I have a very specific list of things I want from a cookbook:

• I want interesting flavors: combinations I wouldn’t come up with on my own that work well together.

• I want recipes that feature fresh produce I can find at my local farmers’ market.

• I want recipes that use a minimum of refined carbs.

• I want recipes that minimize the use of meat—I like to think of meat as a type of seasoning, rather than the bulk of any dish.

• I want recipes that I can put together in a reasonable amount of time, so I can make a delicious dinner when I’ve finished work and still have time for some reading or knitting in the evening.

I can easily find cookbooks that meet a few of my criteria, but I rarely find a book that meets them all. Steven Satterfield’s Root to Leaf is one of those rare books that gives me everything I want.

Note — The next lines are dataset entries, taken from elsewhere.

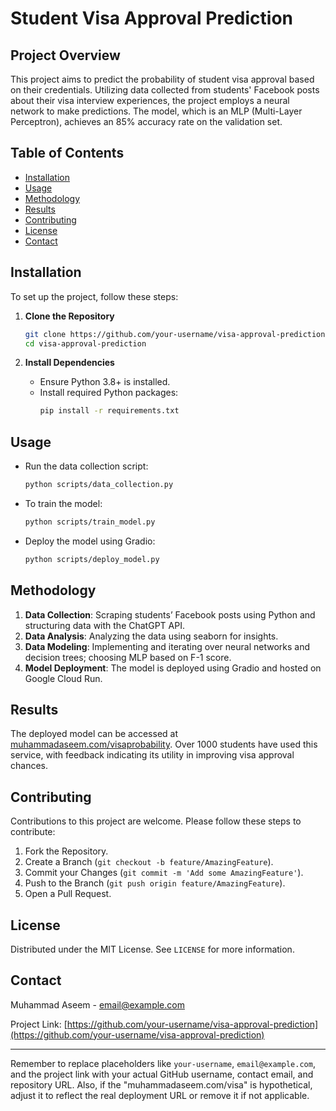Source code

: # Student Visa Approval Prediction

## Project Overview

This project aims to predict the probability of student visa approval based on their credentials. Utilizing data collected from students' Facebook posts about their visa interview experiences, the project employs a neural network to make predictions. The model, which is an MLP (Multi-Layer Perceptron), achieves an 85% accuracy rate on the validation set.

## Table of Contents
- [Installation](#installation)
- [Usage](#usage)
- [Methodology](#methodology)
- [Results](#results)
- [Contributing](#contributing)
- [License](#license)
- [Contact](#contact)

## Installation

To set up the project, follow these steps:

1. **Clone the Repository**
   ```bash
   git clone https://github.com/your-username/visa-approval-prediction.git
   cd visa-approval-prediction
   ```

2. **Install Dependencies**
   - Ensure Python 3.8+ is installed.
   - Install required Python packages:
     ```bash
     pip install -r requirements.txt
     ```

## Usage

- Run the data collection script:
  ```bash
  python scripts/data_collection.py
  ```

- To train the model:
  ```bash
  python scripts/train_model.py
  ```

- Deploy the model using Gradio:
  ```bash
  python scripts/deploy_model.py
  ```

## Methodology

1. **Data Collection**: Scraping students’ Facebook posts using Python and structuring data with the ChatGPT API.
2. **Data Analysis**: Analyzing the data using seaborn for insights.
3. **Data Modeling**: Implementing and iterating over neural networks and decision trees; choosing MLP based on F-1 score.
4. **Model Deployment**: The model is deployed using Gradio and hosted on Google Cloud Run.

## Results

The deployed model can be accessed at [muhammadaseem.com/visaprobability](http://muhammadaseem.com/visa). Over 1000 students have used this service, with feedback indicating its utility in improving visa approval chances.

## Contributing

Contributions to this project are welcome. Please follow these steps to contribute:

1. Fork the Repository.
2. Create a Branch (`git checkout -b feature/AmazingFeature`).
3. Commit your Changes (`git commit -m 'Add some AmazingFeature'`).
4. Push to the Branch (`git push origin feature/AmazingFeature`).
5. Open a Pull Request.

## License

Distributed under the MIT License. See `LICENSE` for more information.

## Contact

Muhammad Aseem - email@example.com

Project Link: [https://github.com/your-username/visa-approval-prediction](https://github.com/your-username/visa-approval-prediction)

---

Remember to replace placeholders like `your-username`, `email@example.com`, and the project link with your actual GitHub username, contact email, and repository URL. Also, if the "muhammadaseem.com/visa" is hypothetical, adjust it to reflect the real deployment URL or remove it if not applicable.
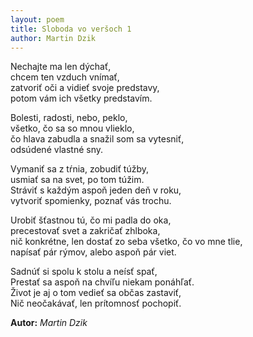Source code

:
 ```yaml
---
layout: poem
title: Sloboda vo veršoch 1
author: Martin Dzik
---
```


Nechajte ma len dýchať,  
chcem ten vzduch vnímať,  
zatvoriť oči a vidieť svoje predstavy,  
potom vám ich všetky predstavím.

Bolesti, radosti, nebo, peklo,  
všetko, čo sa so mnou vlieklo,  
čo hlava zabudla a snažil som sa vytesniť,  
odsúdené vlastné sny.

Vymaniť sa z tŕnia, zobudiť túžby,  
usmiať sa na svet, po tom túžim.  
Stráviť s každým aspoň jeden deň v roku,  
vytvoriť spomienky, poznať vás trochu.

Urobiť šťastnou tú, čo mi padla do oka,  
precestovať svet a zakričať zhlboka,  
nič konkrétne, len dostať zo seba všetko, čo vo mne tlie,  
napísať pár rýmov, alebo aspoň pár viet.

Sadnúť si spolu k stolu a neísť spať,  
Prestať sa aspoň na chvíľu niekam ponáhľať.  
Život je aj o tom vedieť sa občas zastaviť,  
Nič neočakávať, len prítomnosť pochopiť.

**Autor:** _Martin Dzik_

Root to Leaf focuses on seasonal produce and is divided into four sections: spring, summer, fall, and winter. Each section features a dozen or so types of produce, the varieties they come in, and their various uses—and the description of each type of produce is followed by several recipes. “Fall,” for example, includes cauliflower, chicories, green tomatoes, mushrooms, and nuts, along with other fruits and vegetables.

A few of the recipes here are familiar enough that I don’t really need them—the blueberry coffee cake with streusel is one of these, as is the cucumber, tomato, and onion salad—but most differ in some key way from recipes available in other cookbooks I use.

For example, there are roasted carrots with red onion and thyme. Roasted carrots aren’t anything new, but the pairing with red onions is (at least for me). There’s a snow pea salad, which might sound pretty standard, but Satterfield has us julienne the snow peas and adds in a bit of Myer lemon sauce and a mix of fresh herbs. Creamed corn is familiar—but how about using corn cob broth to balance the richness of the milk and cream and adding in some mushrooms for extra flavor?

Some of the recipes are completely new: cold brine-pickled blackberries, for example. There’s Brussels sprouts leaves with pear, bacon, and pecans. I might have thought to pair two of these, but I wouldn’t have come up with a mix of all four on my own.

I particularly appreciate the sections on different lettuces and greens. Satterfield describes their various tastes in detail and explains the optimal way for handling each. In the section on lettuces, he follows the descriptions with several recipes for dressings, letting readers experiment with their own combinations of lettuce varietals.

Root to Leaf is also a beautiful book, full of pictures of individual ingredients and finished dishes. It’s the kind of book that makes you want to cook. Just flipping through a few pages can bring you to a recipe that needs to be tried now or can get you thinking about the wonderful flavors you can create with a few fresh ingredients. This is the kind of cookbook one keeps, because of both its practicality and its inspiration.